Knockoff apps have actually long been a problem in the App Store, with fraud apps sneaking previous reviewers to compete with real apps and take sales, and back in 2012, Apples Phil Schiller was definitely furious when a fake app made it to the top of the App Store rankings, according to documents shared in the Epic v. Apple trial.
At the time, Temple Run was an extremely popular iOS exclusive title, and in February 2012, a fake version of Temple Run hit the App Store charts. Schiller sent out an e-mail to Eddy Cue, Greg Joswiak, Ron Okamoto, Phillip Shoemaker, Matt Fischer, Kevin Saul, and others on the App Store group. “What the hell is this????” he asked. “How does an apparent swindle of the super popular Temple Run, with no screenshots, garbage marketing text, and nearly all 1-star scores become the # 1 totally free app on the store?”
” Is no one reviewing these apps?
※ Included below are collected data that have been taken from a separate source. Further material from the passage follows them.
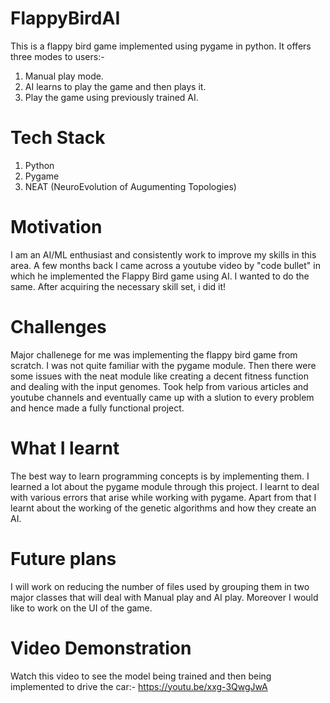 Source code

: # FlappyBirdAI
This is a flappy bird game implemented using pygame in python.
It offers three modes to users:- 
1. Manual play mode. 
2. AI learns to play the game and then plays it. 
3. Play the game using previously trained AI.

# Tech Stack
1. Python
2. Pygame
3. NEAT (NeuroEvolution of Augumenting Topologies)

# Motivation
I am an AI/ML enthusiast and consistently work to improve my skills in this area. 
A few months back I came across a youtube video by "code bullet" in which he implemented the Flappy Bird game using AI. 
I wanted to do the same. After acquiring the necessary skill set, i did it!

# Challenges
Major challenege for me was implementing the flappy bird game from scratch. I was not quite familiar with the pygame module.
Then there were some issues with the neat module like creating a decent fitness function and dealing with the input genomes.
Took help from various articles and youtube channels and eventually came up with a slution to every problem and hence made a fully functional project.

# What I learnt
The best way to learn programming concepts is by implementing them. 
I learned a lot about the pygame module through this project. 
I learnt to deal with various errors that arise while working with pygame. 
Apart from that I learnt about the working of the genetic algorithms and how they create an AI.

# Future plans
I will work on reducing the number of files used by grouping them in two major classes that will deal with Manual play and AI play.
Moreover I would like to work on the UI of the game.

# Video Demonstration
Watch this video to see the model being trained and then being implemented to drive the car:- https://youtu.be/xxg-3QwgJwA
Is nobody minding the shop?” he ranted on, before asking whether individuals remembered a talk about becoming the “Nordstrom” of App Stores in quality of service.

Phil Schiller, 2015:
” [this rip-off app] is a terrific example of the stuff we ought to have automatic tools to kick and discover out of the store. I cant believe we still do not.” …” and PLEASE develop a system to automatically find low rated apps and purge them !!” pic.twitter.com/fhFvja7vXs
— Jacob Terry (@jerkob) May 5, 2021
Fraud iOS apps that defraud users and mimic genuine apps continue to be a problem to this day. In recent months, developer Kosta Eleftheriou has actually taken to speaking out against rip-off apps and highlighting noteworthy frauds in the App Store, bringing additional attention to the problem.

Phil Schiller in 2012, after a rip-off app hit # 1: “What the hell is this?????
… Is no one examining these Apps? Is nobody minding the store?” pic.twitter.com/pNaozl6hv1
— Patrick McGee (@PatrickMcGee_) May 3, 2021
Since that 2012 rant, App Store reviewers have continued to deal with knockoff apps that simulate real apps. A second document highlighted Minecraft knockoffs that had made it into the App Store not when, however two times, and was consuming Minecraft sales, and in a third 2015 document, Schiller comments that he “cant think” that Apple does not have automated tools to kick and find out scam apps.

At the time, Temple Run was an extremely popular iOS exclusive title, and in February 2012, a phony version of Temple Run hit the App Store charts. Schiller sent out an e-mail to Eddy Cue, Greg Joswiak, Ron Okamoto, Phillip Shoemaker, Matt Fischer, Kevin Saul, and others on the App Store group. “How does an obvious rip off of the extremely popular Temple Run, with no screenshots, garbage marketing text, and nearly all 1-star rankings end up being the # 1 free app on the shop?”
Phil Schiller in 2012, after a rip-off app struck # 1: “What the hell is this?????
… Is no one reviewing evaluating Apps?